AFL Women's Under-18 Championships

Tournament information
- Sport: Australian rules football
- Dates: 12 May–14 July
- Tournament format: Round-robin
- Venue(s): Adelaide Oval Blacktown International Sportspark Bond University Broadbeach Sports Club Simonds Stadium West Adelaide
- Teams: 6 (div. 1) 3 (div. 2)

Final positions
- Champions: Vic Country (de facto)

Tournament statistics
- Matches played: 16
- MVP: Maddy Prespakis (Vic Metro)
- Most goals: Eden Zanker (Vic Country)

= 2017 AFL Women's Under-18 Championships =

The 2017 NAB AFL Women's Under-18 Championships was played between May and July 2017, with six teams competing and with a further three playing in a two-match round-robin series as a de facto Division 2.

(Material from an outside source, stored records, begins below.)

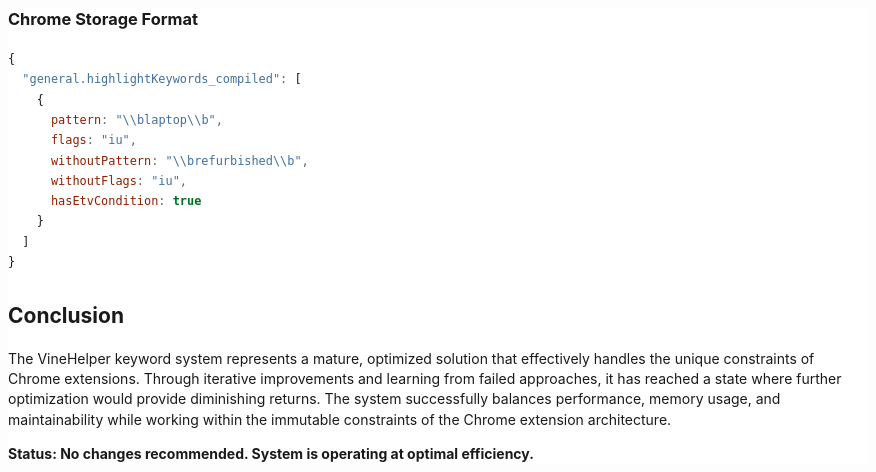 ### Chrome Storage Format

```javascript
{
  "general.highlightKeywords_compiled": [
    {
      pattern: "\\blaptop\\b",
      flags: "iu",
      withoutPattern: "\\brefurbished\\b",
      withoutFlags: "iu",
      hasEtvCondition: true
    }
  ]
}
```

## Conclusion

The VineHelper keyword system represents a mature, optimized solution that effectively handles the unique constraints of Chrome extensions. Through iterative improvements and learning from failed approaches, it has reached a state where further optimization would provide diminishing returns. The system successfully balances performance, memory usage, and maintainability while working within the immutable constraints of the Chrome extension architecture.

**Status: No changes recommended. System is operating at optimal efficiency.**
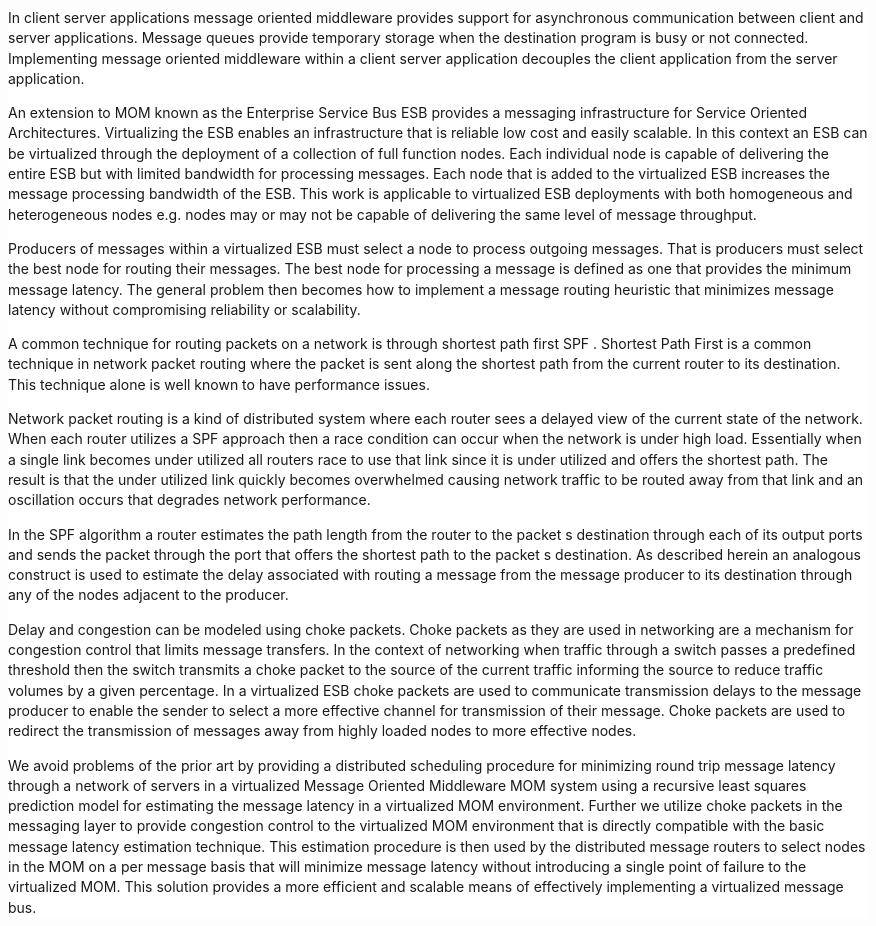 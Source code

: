 In client server applications message oriented middleware provides support for asynchronous communication between client and server applications. Message queues provide temporary storage when the destination program is busy or not connected. Implementing message oriented middleware within a client server application decouples the client application from the server application.

An extension to MOM known as the Enterprise Service Bus ESB provides a messaging infrastructure for Service Oriented Architectures. Virtualizing the ESB enables an infrastructure that is reliable low cost and easily scalable. In this context an ESB can be virtualized through the deployment of a collection of full function nodes. Each individual node is capable of delivering the entire ESB but with limited bandwidth for processing messages. Each node that is added to the virtualized ESB increases the message processing bandwidth of the ESB. This work is applicable to virtualized ESB deployments with both homogeneous and heterogeneous nodes e.g. nodes may or may not be capable of delivering the same level of message throughput.

Producers of messages within a virtualized ESB must select a node to process outgoing messages. That is producers must select the best node for routing their messages. The best node for processing a message is defined as one that provides the minimum message latency. The general problem then becomes how to implement a message routing heuristic that minimizes message latency without compromising reliability or scalability.

A common technique for routing packets on a network is through shortest path first SPF . Shortest Path First is a common technique in network packet routing where the packet is sent along the shortest path from the current router to its destination. This technique alone is well known to have performance issues.

Network packet routing is a kind of distributed system where each router sees a delayed view of the current state of the network. When each router utilizes a SPF approach then a race condition can occur when the network is under high load. Essentially when a single link becomes under utilized all routers race to use that link since it is under utilized and offers the shortest path. The result is that the under utilized link quickly becomes overwhelmed causing network traffic to be routed away from that link and an oscillation occurs that degrades network performance.

In the SPF algorithm a router estimates the path length from the router to the packet s destination through each of its output ports and sends the packet through the port that offers the shortest path to the packet s destination. As described herein an analogous construct is used to estimate the delay associated with routing a message from the message producer to its destination through any of the nodes adjacent to the producer.

Delay and congestion can be modeled using choke packets. Choke packets as they are used in networking are a mechanism for congestion control that limits message transfers. In the context of networking when traffic through a switch passes a predefined threshold then the switch transmits a choke packet to the source of the current traffic informing the source to reduce traffic volumes by a given percentage. In a virtualized ESB choke packets are used to communicate transmission delays to the message producer to enable the sender to select a more effective channel for transmission of their message. Choke packets are used to redirect the transmission of messages away from highly loaded nodes to more effective nodes.

We avoid problems of the prior art by providing a distributed scheduling procedure for minimizing round trip message latency through a network of servers in a virtualized Message Oriented Middleware MOM system using a recursive least squares prediction model for estimating the message latency in a virtualized MOM environment. Further we utilize choke packets in the messaging layer to provide congestion control to the virtualized MOM environment that is directly compatible with the basic message latency estimation technique. This estimation procedure is then used by the distributed message routers to select nodes in the MOM on a per message basis that will minimize message latency without introducing a single point of failure to the virtualized MOM. This solution provides a more efficient and scalable means of effectively implementing a virtualized message bus.

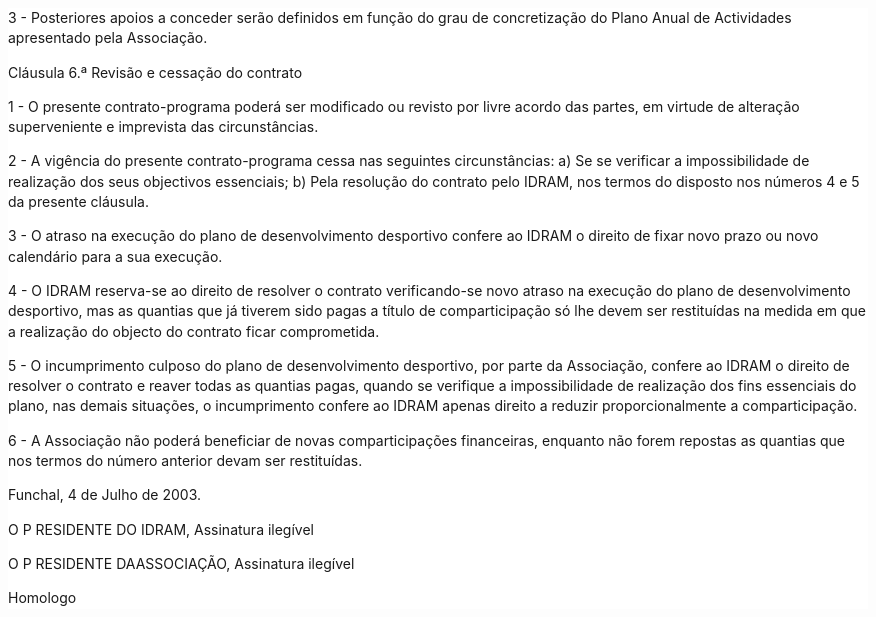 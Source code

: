 3 - Posteriores apoios a conceder serão definidos em
função do grau de concretização do Plano Anual de
Actividades apresentado pela Associação.


Cláusula 6.ª
Revisão e cessação do contrato


1 - O presente contrato-programa poderá ser modificado ou
revisto por livre acordo das partes, em virtude de
alteração superveniente e imprevista das circunstâncias.


2 - A vigência do presente contrato-programa cessa nas
seguintes circunstâncias:
a) Se se verificar a impossibilidade de
realização dos seus objectivos essenciais;
b) Pela resolução do contrato pelo IDRAM, nos
termos do disposto nos números 4 e 5 da
presente cláusula.


3 - O atraso na execução do plano de desenvolvimento
desportivo confere ao IDRAM o direito de fixar
novo prazo ou novo calendário para a sua execução.


4 - O IDRAM reserva-se ao direito de resolver o contrato
verificando-se novo atraso na execução do plano de
desenvolvimento desportivo, mas as quantias que já
tiverem sido pagas a título de comparticipação só lhe
devem ser restituídas na medida em que a realização do
objecto do contrato ficar comprometida.


5 - O incumprimento culposo do plano de desenvolvimento
desportivo, por parte da Associação, confere ao IDRAM
o direito de resolver o contrato e reaver todas as quantias
pagas, quando se verifique a impossibilidade de
realização dos fins essenciais do plano, nas demais
situações, o incumprimento confere ao IDRAM apenas
direito a reduzir proporcionalmente a comparticipação.


6 - A Associação não poderá beneficiar de novas
comparticipações financeiras, enquanto não forem
repostas as quantias que nos termos do número
anterior devam ser restituídas.


Funchal, 4 de Julho de 2003.


O P RESIDENTE DO IDRAM, Assinatura ilegível


O P RESIDENTE DAASSOCIAÇÃO, Assinatura ilegível


Homologo
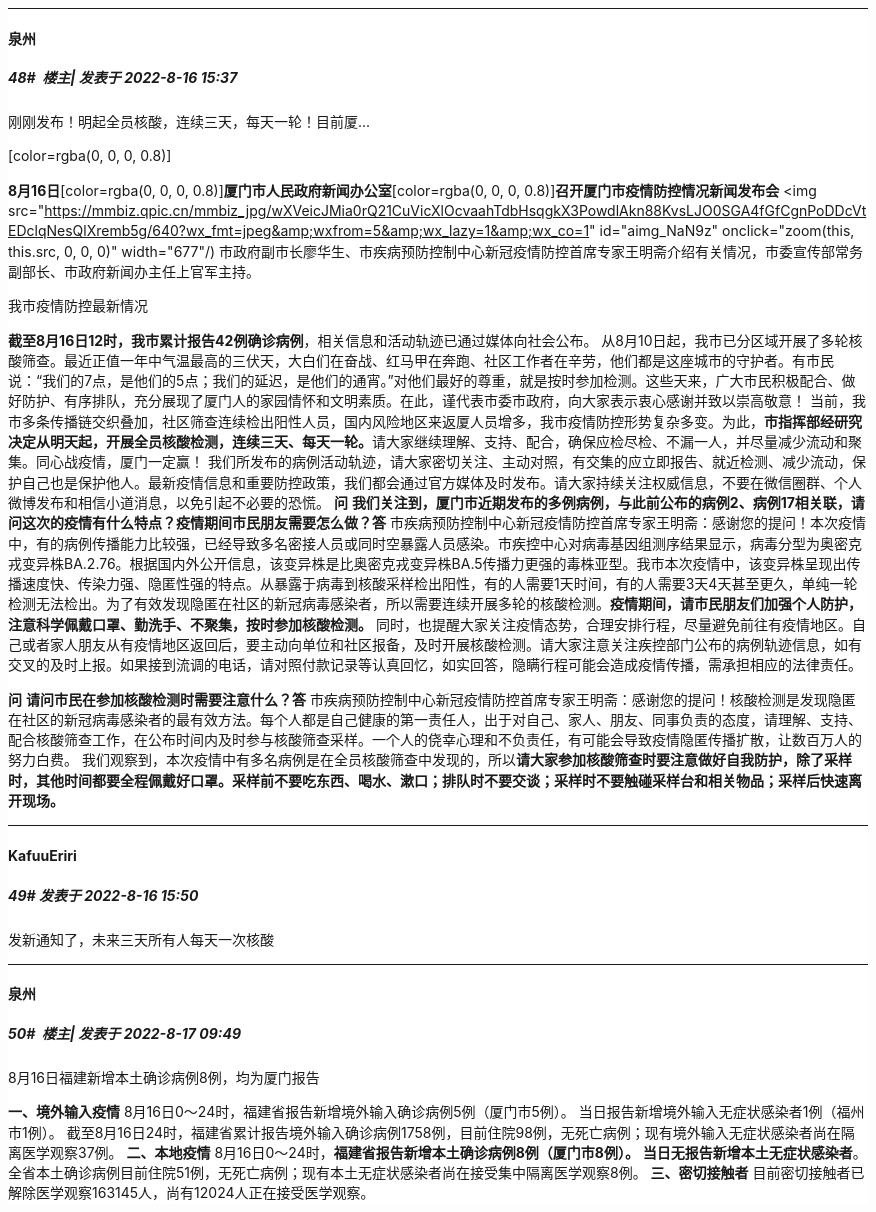 *****

####  泉州  
##### 48#         楼主| 发表于 2022-8-16 15:37

刚刚发布！明起全员核酸，连续三天，每天一轮！目前厦...

[color=rgba(0, 0, 0, 0.8)]<strong>

8月16日</strong>[color=rgba(0, 0, 0, 0.8)]<strong>厦门市人民政府新闻办公室</strong>[color=rgba(0, 0, 0, 0.8)]<strong>召开厦门市疫情防控情况新闻发布会</strong>
<img src="https://mmbiz.qpic.cn/mmbiz_jpg/wXVeicJMia0rQ21CuVicXlOcvaahTdbHsqgkX3PowdlAkn88KvsLJO0SGA4fGfCgnPoDDcVtEDclqNesQlXremb5g/640?wx_fmt=jpeg&amp;wxfrom=5&amp;wx_lazy=1&amp;wx_co=1" id="aimg_NaN9z" onclick="zoom(this, this.src, 0, 0, 0)" width="677"/)
市政府副市长廖华生、市疾病预防控制中心新冠疫情防控首席专家王明斋介绍有关情况，市委宣传部常务副部长、市政府新闻办主任上官军主持。

我市疫情防控最新情况

<strong>截至8月16日12时，我市累计报告42例确诊病例</strong>，相关信息和活动轨迹已通过媒体向社会公布。
从8月10日起，我市已分区域开展了多轮核酸筛查。最近正值一年中气温最高的三伏天，大白们在奋战、红马甲在奔跑、社区工作者在辛劳，他们都是这座城市的守护者。有市民说：“我们的7点，是他们的5点；我们的延迟，是他们的通宵。”对他们最好的尊重，就是按时参加检测。这些天来，广大市民积极配合、做好防护、有序排队，充分展现了厦门人的家园情怀和文明素质。在此，谨代表市委市政府，向大家表示衷心感谢并致以崇高敬意！
当前，我市多条传播链交织叠加，社区筛查连续检出阳性人员，国内风险地区来返厦人员增多，我市疫情防控形势复杂多变。为此，<strong>市指挥部经研究决定从明天起，开展全员核酸检测，连续三天、每天一轮。</strong>请大家继续理解、支持、配合，确保应检尽检、不漏一人，并尽量减少流动和聚集。同心战疫情，厦门一定赢！
我们所发布的病例活动轨迹，请大家密切关注、主动对照，有交集的应立即报告、就近检测、减少流动，保护自己也是保护他人。最新疫情信息和重要防控政策，我们都会通过官方媒体及时发布。请大家持续关注权威信息，不要在微信圈群、个人微博发布和相信小道消息，以免引起不必要的恐慌。
<strong>问</strong>
<strong>我们关注到，厦门市近期发布的多例病例，与此前公布的病例2、病例17相关联，请问这次的疫情有什么特点？疫情期间市民朋友需要怎么做？</strong><strong>答</strong>
市疾病预防控制中心新冠疫情防控首席专家王明斋：感谢您的提问！本次疫情中，有的病例传播能力比较强，已经导致多名密接人员或同时空暴露人员感染。市疾控中心对病毒基因组测序结果显示，病毒分型为奥密克戎变异株BA.2.76。根据国内外公开信息，该变异株是比奥密克戎变异株BA.5传播力更强的毒株亚型。我市本次疫情中，该变异株呈现出传播速度快、传染力强、隐匿性强的特点。从暴露于病毒到核酸采样检出阳性，有的人需要1天时间，有的人需要3天4天甚至更久，单纯一轮检测无法检出。为了有效发现隐匿在社区的新冠病毒感染者，所以需要连续开展多轮的核酸检测。<strong>疫情期间，请市民朋友们加强个人防护，注意科学佩戴口罩、勤洗手、不聚集，按时参加核酸检测。</strong>
同时，也提醒大家关注疫情态势，合理安排行程，尽量避免前往有疫情地区。自己或者家人朋友从有疫情地区返回后，要主动向单位和社区报备，及时开展核酸检测。请大家注意关注疾控部门公布的病例轨迹信息，如有交叉的及时上报。如果接到流调的电话，请对照付款记录等认真回忆，如实回答，隐瞒行程可能会造成疫情传播，需承担相应的法律责任。

<strong>问</strong>
<strong>请问市民在参加核酸检测时需要注意什么？</strong><strong>答</strong>
市疾病预防控制中心新冠疫情防控首席专家王明斋：感谢您的提问！核酸检测是发现隐匿在社区的新冠病毒感染者的最有效方法。每个人都是自己健康的第一责任人，出于对自己、家人、朋友、同事负责的态度，请理解、支持、配合核酸筛查工作，在公布时间内及时参与核酸筛查采样。一个人的侥幸心理和不负责任，有可能会导致疫情隐匿传播扩散，让数百万人的努力白费。
我们观察到，本次疫情中有多名病例是在全员核酸筛查中发现的，所以<strong>请大家参加核酸筛查时要注意做好自我防护，除了采样时，其他时间都要全程佩戴好口罩。采样前不要吃东西、喝水、漱口；排队时不要交谈；采样时不要触碰采样台和相关物品；采样后快速离开现场。</strong>

*****

####  KafuuEriri  
##### 49#       发表于 2022-8-16 15:50

发新通知了，未来三天所有人每天一次核酸

*****

####  泉州  
##### 50#         楼主| 发表于 2022-8-17 09:49

8月16日福建新增本土确诊病例8例，均为厦门报告

<strong>一、境外输入疫情</strong>
8月16日0～24时，福建省报告新增境外输入确诊病例5例（厦门市5例）。
当日报告新增境外输入无症状感染者1例（福州市1例）。
截至8月16日24时，福建省累计报告境外输入确诊病例1758例，目前住院98例，无死亡病例；现有境外输入无症状感染者尚在隔离医学观察37例。
<strong>二、本地疫情</strong>
8月16日0～24时，<strong>福建省报告新增本土确诊病例8例（厦门市8例）。</strong>
<strong>当日无报告新增本土无症状感染者</strong>。
全省本土确诊病例目前住院51例，无死亡病例；现有本土无症状感染者尚在接受集中隔离医学观察8例。
<strong>三、密切接触者</strong>
目前密切接触者已解除医学观察163145人，尚有12024人正在接受医学观察。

An Allies side (made up of players from the division two competition) was introduced as a division one team. This was designed to give the best prospects from those regions the opportunity to play at a national level in the division one carnival. Thus, division one was made up of six teams—Allies, NSW/ACT, Queensland, Vic Country, Vic Metro and Western Australia—playing each other across five rounds.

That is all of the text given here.